New Revised Standard Version Bible: Anglicised Catholic Edition, copyright © 1989, 1993, 1995 the Division of Christian Education of the National Council of the Churches of Christ in the United States of America. Used by permission. All rights reserved.

 REFLECTION

I’m not sure what those who want to dismantle the divinity of the second person of the Trinity do at this point. Our early forebears in faith got it, most of them, clearly: “whoever sees me sees him who sent me.” This is not “Gee willy whiskers you look like yer dad.”

This is two in one and one in two – again: we haven’t reached the full-blown Trinity yet. The light we see in Christ is all that we need ever to see of divine light. Anything that is less than light is not light – even when we use the phrase “half-light” we are really saying “not light,” at least when we speak of the unquenchable, inaccessible light of the Creator of light. Get the Son and you get the Creator – as it happens you can only do that by getting the Spirit but John is only scratching at the full implications of gestating trinitarian theology at this stage (even if today happens to be his feast day).
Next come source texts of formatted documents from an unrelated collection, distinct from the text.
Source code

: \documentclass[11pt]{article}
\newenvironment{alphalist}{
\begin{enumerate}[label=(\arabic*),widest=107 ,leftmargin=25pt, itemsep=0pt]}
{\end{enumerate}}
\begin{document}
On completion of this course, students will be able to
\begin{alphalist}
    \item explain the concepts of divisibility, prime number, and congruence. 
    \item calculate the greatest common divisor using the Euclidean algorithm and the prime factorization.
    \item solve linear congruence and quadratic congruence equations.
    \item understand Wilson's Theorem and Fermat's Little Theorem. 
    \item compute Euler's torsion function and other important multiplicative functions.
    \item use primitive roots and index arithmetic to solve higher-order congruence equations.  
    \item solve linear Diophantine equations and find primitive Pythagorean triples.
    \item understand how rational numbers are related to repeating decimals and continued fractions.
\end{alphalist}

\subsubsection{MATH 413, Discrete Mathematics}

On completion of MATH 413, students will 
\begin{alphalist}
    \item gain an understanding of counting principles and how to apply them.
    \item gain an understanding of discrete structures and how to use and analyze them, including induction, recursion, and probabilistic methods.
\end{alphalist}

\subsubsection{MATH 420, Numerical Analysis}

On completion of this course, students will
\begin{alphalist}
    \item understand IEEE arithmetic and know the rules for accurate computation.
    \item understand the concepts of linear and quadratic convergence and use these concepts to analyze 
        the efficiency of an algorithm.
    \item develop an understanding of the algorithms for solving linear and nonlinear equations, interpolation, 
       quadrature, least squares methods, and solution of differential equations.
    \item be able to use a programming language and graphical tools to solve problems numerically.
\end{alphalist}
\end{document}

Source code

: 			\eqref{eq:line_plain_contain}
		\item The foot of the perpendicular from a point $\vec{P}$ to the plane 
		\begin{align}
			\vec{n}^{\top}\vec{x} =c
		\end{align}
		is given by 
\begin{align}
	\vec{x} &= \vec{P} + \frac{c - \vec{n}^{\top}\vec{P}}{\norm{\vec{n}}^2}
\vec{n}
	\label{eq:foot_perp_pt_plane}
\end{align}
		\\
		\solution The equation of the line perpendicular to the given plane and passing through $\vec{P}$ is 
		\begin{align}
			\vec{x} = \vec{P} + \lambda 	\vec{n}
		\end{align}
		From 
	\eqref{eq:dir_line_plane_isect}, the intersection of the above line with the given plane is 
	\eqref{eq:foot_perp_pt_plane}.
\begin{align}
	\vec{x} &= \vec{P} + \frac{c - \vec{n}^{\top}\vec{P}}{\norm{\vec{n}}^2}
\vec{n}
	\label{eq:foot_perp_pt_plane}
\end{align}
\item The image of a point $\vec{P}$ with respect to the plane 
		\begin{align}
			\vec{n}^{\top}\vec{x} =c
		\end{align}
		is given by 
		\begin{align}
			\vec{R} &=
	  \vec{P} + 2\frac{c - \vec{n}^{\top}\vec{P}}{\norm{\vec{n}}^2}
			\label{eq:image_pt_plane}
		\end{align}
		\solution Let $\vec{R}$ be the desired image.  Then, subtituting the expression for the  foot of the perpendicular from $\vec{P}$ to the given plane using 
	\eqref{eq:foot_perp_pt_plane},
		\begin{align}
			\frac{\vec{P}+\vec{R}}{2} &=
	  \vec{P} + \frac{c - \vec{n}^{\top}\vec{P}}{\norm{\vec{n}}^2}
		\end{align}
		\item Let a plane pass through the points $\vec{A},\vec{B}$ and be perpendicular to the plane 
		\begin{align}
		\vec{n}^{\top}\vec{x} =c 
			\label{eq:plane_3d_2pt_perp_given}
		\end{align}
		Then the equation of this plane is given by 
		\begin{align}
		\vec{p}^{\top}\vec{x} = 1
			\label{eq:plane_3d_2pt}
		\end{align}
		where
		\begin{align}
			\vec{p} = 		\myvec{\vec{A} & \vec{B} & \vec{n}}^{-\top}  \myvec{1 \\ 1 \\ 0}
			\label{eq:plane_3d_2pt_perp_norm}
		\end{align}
I have dealt a lot these past few weeks with the Christian tendency to turn words of good news into words of ostracism. The one who came to save the world has saved the world. Q.E.D. as they say. Quod erat demonstrandum demonstratum est.[1] No fail-rate here. Jesus: Saviour of the world, come to us in your mercy. No “Jesus, you nearly did okay,” no “Jesus you saved bits of the world.” I came not to judge the world, but to save the world. Thank you, Jesus. And let us continue to be there for those who do not as yet recognize the salvation you, Jesus have wrought. Let us be bearers of the light you, Jesus, have imparted. 

If God commands eternal life and unquenchable light, let us surrender to it, day by day, so that others too may see it here and now, not in the searing gaze and blaze of judgement. Amen, amen.



[1] Roughly, “what has been demonstrated is demonstrated.”